Task objective –
An exact copy of every entry below is required, and no picture may appear in it.

Records for this task –

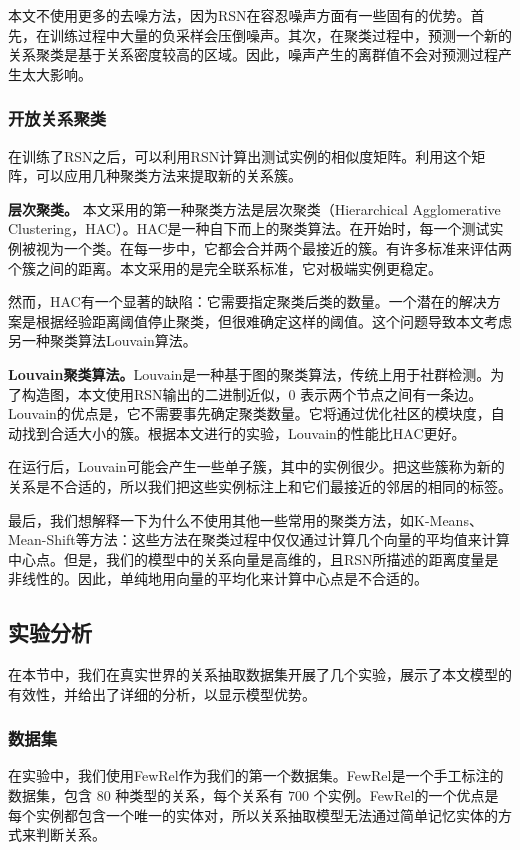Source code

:\begin{translation}
本文不使用更多的去噪方法，因为RSN在容忍噪声方面有一些固有的优势。首先，在训练过程中大量的负采样会压倒噪声。其次，在聚类过程中，预测一个新的关系聚类是基于关系密度较高的区域。因此，噪声产生的离群值不会对预测过程产生太大影响。

\subsubsection{开放关系聚类}
在训练了RSN之后，可以利用RSN计算出测试实例的相似度矩阵。利用这个矩阵，可以应用几种聚类方法来提取新的关系簇。

\textbf{层次聚类。} 本文采用的第一种聚类方法是层次聚类（Hierarchical Agglomerative Clustering，HAC）。HAC是一种自下而上的聚类算法。在开始时，每一个测试实例被视为一个类。在每一步中，它都会合并两个最接近的簇。有许多标准来评估两个簇之间的距离。本文采用的是完全联系标准，它对极端实例更稳定。

然而，HAC有一个显著的缺陷：它需要指定聚类后类的数量。一个潜在的解决方案是根据经验距离阈值停止聚类，但很难确定这样的阈值。这个问题导致本文考虑另一种聚类算法Louvain算法。

\textbf{Louvain聚类算法。}Louvain是一种基于图的聚类算法，传统上用于社群检测。为了构造图，本文使用RSN输出的二进制近似，$0$ 表示两个节点之间有一条边。Louvain的优点是，它不需要事先确定聚类数量。它将通过优化社区的模块度，自动找到合适大小的簇。根据本文进行的实验，Louvain的性能比HAC更好。

在运行后，Louvain可能会产生一些单子簇，其中的实例很少。把这些簇称为新的关系是不合适的，所以我们把这些实例标注上和它们最接近的邻居的相同的标签。

最后，我们想解释一下为什么不使用其他一些常用的聚类方法，如K-Means、Mean-Shift等方法：这些方法在聚类过程中仅仅通过计算几个向量的平均值来计算中心点。但是，我们的模型中的关系向量是高维的，且RSN所描述的距离度量是非线性的。因此，单纯地用向量的平均化来计算中心点是不合适的。


\subsection{实验分析}
在本节中，我们在真实世界的关系抽取数据集开展了几个实验，展示了本文模型的有效性，并给出了详细的分析，以显示模型优势。

\subsubsection{数据集}
在实验中，我们使用FewRel作为我们的第一个数据集。FewRel是一个手工标注的数据集，包含 $80$ 种类型的关系，每个关系有 $700$ 个实例。FewRel的一个优点是每个实例都包含一个唯一的实体对，所以关系抽取模型无法通过简单记忆实体的方式来判断关系。


\end{translation}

Exercise response –
Source code

:\begin{translation}
本文不使用更多的去噪方法，因为RSN在容忍噪声方面有一些固有的优势。首先，在训练过程中大量的负采样会压倒噪声。其次，在聚类过程中，预测一个新的关系聚类是基于关系密度较高的区域。因此，噪声产生的离群值不会对预测过程产生太大影响。

\subsubsection{开放关系聚类}
在训练了RSN之后，可以利用RSN计算出测试实例的相似度矩阵。利用这个矩阵，可以应用几种聚类方法来提取新的关系簇。

\textbf{层次聚类。} 本文采用的第一种聚类方法是层次聚类（Hierarchical Agglomerative Clustering，HAC）。HAC是一种自下而上的聚类算法。在开始时，每一个测试实例被视为一个类。在每一步中，它都会合并两个最接近的簇。有许多标准来评估两个簇之间的距离。本文采用的是完全联系标准，它对极端实例更稳定。

然而，HAC有一个显著的缺陷：它需要指定聚类后类的数量。一个潜在的解决方案是根据经验距离阈值停止聚类，但很难确定这样的阈值。这个问题导致本文考虑另一种聚类算法Louvain算法。

\textbf{Louvain聚类算法。}Louvain是一种基于图的聚类算法，传统上用于社群检测。为了构造图，本文使用RSN输出的二进制近似，$0$ 表示两个节点之间有一条边。Louvain的优点是，它不需要事先确定聚类数量。它将通过优化社区的模块度，自动找到合适大小的簇。根据本文进行的实验，Louvain的性能比HAC更好。

在运行后，Louvain可能会产生一些单子簇，其中的实例很少。把这些簇称为新的关系是不合适的，所以我们把这些实例标注上和它们最接近的邻居的相同的标签。

最后，我们想解释一下为什么不使用其他一些常用的聚类方法，如K-Means、Mean-Shift等方法：这些方法在聚类过程中仅仅通过计算几个向量的平均值来计算中心点。但是，我们的模型中的关系向量是高维的，且RSN所描述的距离度量是非线性的。因此，单纯地用向量的平均化来计算中心点是不合适的。


\subsection{实验分析}
在本节中，我们在真实世界的关系抽取数据集开展了几个实验，展示了本文模型的有效性，并给出了详细的分析，以显示模型优势。

\subsubsection{数据集}
在实验中，我们使用FewRel作为我们的第一个数据集。FewRel是一个手工标注的数据集，包含 $80$ 种类型的关系，每个关系有 $700$ 个实例。FewRel的一个优点是每个实例都包含一个唯一的实体对，所以关系抽取模型无法通过简单记忆实体的方式来判断关系。


\end{translation}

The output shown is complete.